MATERIALS PROVIDED section start

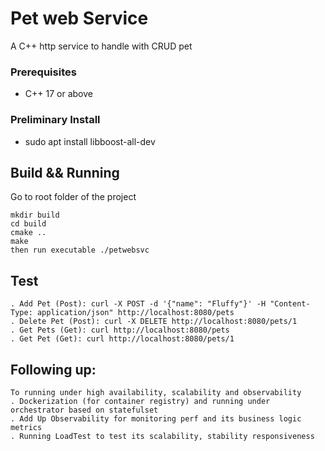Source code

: # Pet web Service
A C++ http service to handle with CRUD pet
### Prerequisites
* C++ 17 or above
### Preliminary Install
* sudo apt install libboost-all-dev
## Build && Running
Go to root folder of the project
```
mkdir build
cd build
cmake ..
make
then run executable ./petwebsvc
```
## Test
```
. Add Pet (Post): curl -X POST -d '{"name": "Fluffy"}' -H "Content-Type: application/json" http://localhost:8080/pets
. Delete Pet (Post): curl -X DELETE http://localhost:8080/pets/1
. Get Pets (Get): curl http://localhost:8080/pets
. Get Pet (Get): curl http://localhost:8080/pets/1
```
## Following up:
```
To running under high availability, scalability and observability
. Dockerization (for container registry) and running under orchestrator based on statefulset 
. Add Up Observability for monitoring perf and its business logic metrics
. Running LoadTest to test its scalability, stability responsiveness
```

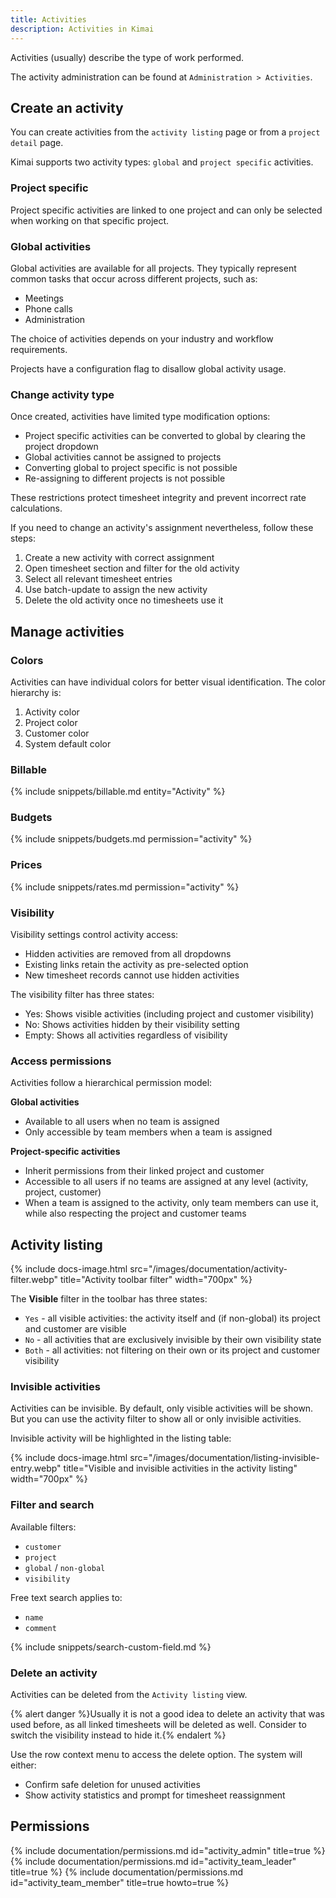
 ```yaml
---
title: Activities
description: Activities in Kimai
---
```


Activities (usually) describe the type of work performed.

The activity administration can be found at `Administration > Activities`.

## Create an activity

You can create activities from the `activity listing` page or from a `project detail` page.

Kimai supports two activity types: `global` and `project specific` activities.

### Project specific

Project specific activities are linked to one project and can only be selected when working on that specific project.

### Global activities

Global activities are available for all projects. They typically represent common tasks that occur across different projects, such as:
- Meetings
- Phone calls
- Administration

The choice of activities depends on your industry and workflow requirements.

Projects have a configuration flag to disallow global activity usage. 

### Change activity type

Once created, activities have limited type modification options:
- Project specific activities can be converted to global by clearing the project dropdown
- Global activities cannot be assigned to projects
- Converting global to project specific is not possible
- Re-assigning to different projects is not possible

These restrictions protect timesheet integrity and prevent incorrect rate calculations.

If you need to change an activity's assignment nevertheless, follow these steps:
1. Create a new activity with correct assignment
2. Open timesheet section and filter for the old activity
3. Select all relevant timesheet entries
4. Use batch-update to assign the new activity
5. Delete the old activity once no timesheets use it

## Manage activities

### Colors

Activities can have individual colors for better visual identification. The color hierarchy is:
1. Activity color
2. Project color
3. Customer color
4. System default color

### Billable

{% include snippets/billable.md entity="Activity" %}

### Budgets

{% include snippets/budgets.md permission="activity" %}

### Prices

{% include snippets/rates.md permission="activity" %}

### Visibility

Visibility settings control activity access:
- Hidden activities are removed from all dropdowns
- Existing links retain the activity as pre-selected option
- New timesheet records cannot use hidden activities

The visibility filter has three states:
- Yes: Shows visible activities (including project and customer visibility)
- No: Shows activities hidden by their visibility setting
- Empty: Shows all activities regardless of visibility

### Access permissions

Activities follow a hierarchical permission model:

**Global activities**
- Available to all users when no team is assigned
- Only accessible by team members when a team is assigned

**Project-specific activities**
- Inherit permissions from their linked project and customer
- Accessible to all users if no teams are assigned at any level (activity, project, customer)
- When a team is assigned to the activity, only team members can use it, while also respecting the project and customer teams

## Activity listing

{% include docs-image.html src="/images/documentation/activity-filter.webp" title="Activity toolbar filter" width="700px" %}

The **Visible** filter in the toolbar has three states:
- `Yes` - all visible activities: the activity itself and (if non-global) its project and customer are visible
- `No` - all activities that are exclusively invisible by their own visibility state
- `Both` - all activities: not filtering on their own or its project and customer visibility

### Invisible activities

Activities can be invisible. By default, only visible activities will be shown.
But you can use the activity filter to show all or only invisible activities.

Invisible activity will be highlighted in the listing table:

{% include docs-image.html src="/images/documentation/listing-invisible-entry.webp" title="Visible and invisible activities in the activity listing" width="700px" %}

### Filter and search

Available filters:
- `customer`
- `project`
- `global` / `non-global`
- `visibility`

Free text search applies to:
- `name`
- `comment`

{% include snippets/search-custom-field.md %}

### Delete an activity

Activities can be deleted from the `Activity listing` view.

{% alert danger %}Usually it is not a good idea to delete an activity that was used before, as all linked timesheets will be deleted as well. Consider to switch the visibility instead to hide it.{% endalert %}

Use the row context menu to access the delete option. The system will either:
- Confirm safe deletion for unused activities
- Show activity statistics and prompt for timesheet reassignment

## Permissions

{% include documentation/permissions.md id="activity_admin" title=true %}
{% include documentation/permissions.md id="activity_team_leader" title=true %}
{% include documentation/permissions.md id="activity_team_member" title=true howto=true %}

MATERIALS PROVIDED section end

▶ **ACTIVITY**: Return all of the records above exactly as written. Omit each picture.

▶ **RESULT OF THE TASK**:
Source code

: # Pet web Service
A C++ http service to handle with CRUD pet
### Prerequisites
* C++ 17 or above
### Preliminary Install
* sudo apt install libboost-all-dev
## Build && Running
Go to root folder of the project
```
mkdir build
cd build
cmake ..
make
then run executable ./petwebsvc
```
## Test
```
. Add Pet (Post): curl -X POST -d '{"name": "Fluffy"}' -H "Content-Type: application/json" http://localhost:8080/pets
. Delete Pet (Post): curl -X DELETE http://localhost:8080/pets/1
. Get Pets (Get): curl http://localhost:8080/pets
. Get Pet (Get): curl http://localhost:8080/pets/1
```
## Following up:
```
To running under high availability, scalability and observability
. Dockerization (for container registry) and running under orchestrator based on statefulset 
. Add Up Observability for monitoring perf and its business logic metrics
. Running LoadTest to test its scalability, stability responsiveness
```

 ```yaml
---
title: Activities
description: Activities in Kimai
---
```


Activities (usually) describe the type of work performed.

The activity administration can be found at `Administration > Activities`.

## Create an activity

You can create activities from the `activity listing` page or from a `project detail` page.

Kimai supports two activity types: `global` and `project specific` activities.

### Project specific

Project specific activities are linked to one project and can only be selected when working on that specific project.

### Global activities

Global activities are available for all projects. They typically represent common tasks that occur across different projects, such as:
- Meetings
- Phone calls
- Administration

The choice of activities depends on your industry and workflow requirements.

Projects have a configuration flag to disallow global activity usage. 

### Change activity type

Once created, activities have limited type modification options:
- Project specific activities can be converted to global by clearing the project dropdown
- Global activities cannot be assigned to projects
- Converting global to project specific is not possible
- Re-assigning to different projects is not possible

These restrictions protect timesheet integrity and prevent incorrect rate calculations.

If you need to change an activity's assignment nevertheless, follow these steps:
1. Create a new activity with correct assignment
2. Open timesheet section and filter for the old activity
3. Select all relevant timesheet entries
4. Use batch-update to assign the new activity
5. Delete the old activity once no timesheets use it

## Manage activities

### Colors

Activities can have individual colors for better visual identification. The color hierarchy is:
1. Activity color
2. Project color
3. Customer color
4. System default color

### Billable

{% include snippets/billable.md entity="Activity" %}

### Budgets

{% include snippets/budgets.md permission="activity" %}

### Prices

{% include snippets/rates.md permission="activity" %}

### Visibility

Visibility settings control activity access:
- Hidden activities are removed from all dropdowns
- Existing links retain the activity as pre-selected option
- New timesheet records cannot use hidden activities

The visibility filter has three states:
- Yes: Shows visible activities (including project and customer visibility)
- No: Shows activities hidden by their visibility setting
- Empty: Shows all activities regardless of visibility

### Access permissions

Activities follow a hierarchical permission model:

**Global activities**
- Available to all users when no team is assigned
- Only accessible by team members when a team is assigned

**Project-specific activities**
- Inherit permissions from their linked project and customer
- Accessible to all users if no teams are assigned at any level (activity, project, customer)
- When a team is assigned to the activity, only team members can use it, while also respecting the project and customer teams

## Activity listing

{% include docs-image.html src="/images/documentation/activity-filter.webp" title="Activity toolbar filter" width="700px" %}

The **Visible** filter in the toolbar has three states:
- `Yes` - all visible activities: the activity itself and (if non-global) its project and customer are visible
- `No` - all activities that are exclusively invisible by their own visibility state
- `Both` - all activities: not filtering on their own or its project and customer visibility

### Invisible activities

Activities can be invisible. By default, only visible activities will be shown.
But you can use the activity filter to show all or only invisible activities.

Invisible activity will be highlighted in the listing table:

{% include docs-image.html src="/images/documentation/listing-invisible-entry.webp" title="Visible and invisible activities in the activity listing" width="700px" %}

### Filter and search

Available filters:
- `customer`
- `project`
- `global` / `non-global`
- `visibility`

Free text search applies to:
- `name`
- `comment`

{% include snippets/search-custom-field.md %}

### Delete an activity

Activities can be deleted from the `Activity listing` view.

{% alert danger %}Usually it is not a good idea to delete an activity that was used before, as all linked timesheets will be deleted as well. Consider to switch the visibility instead to hide it.{% endalert %}

Use the row context menu to access the delete option. The system will either:
- Confirm safe deletion for unused activities
- Show activity statistics and prompt for timesheet reassignment

## Permissions

{% include documentation/permissions.md id="activity_admin" title=true %}
{% include documentation/permissions.md id="activity_team_leader" title=true %}
{% include documentation/permissions.md id="activity_team_member" title=true howto=true %}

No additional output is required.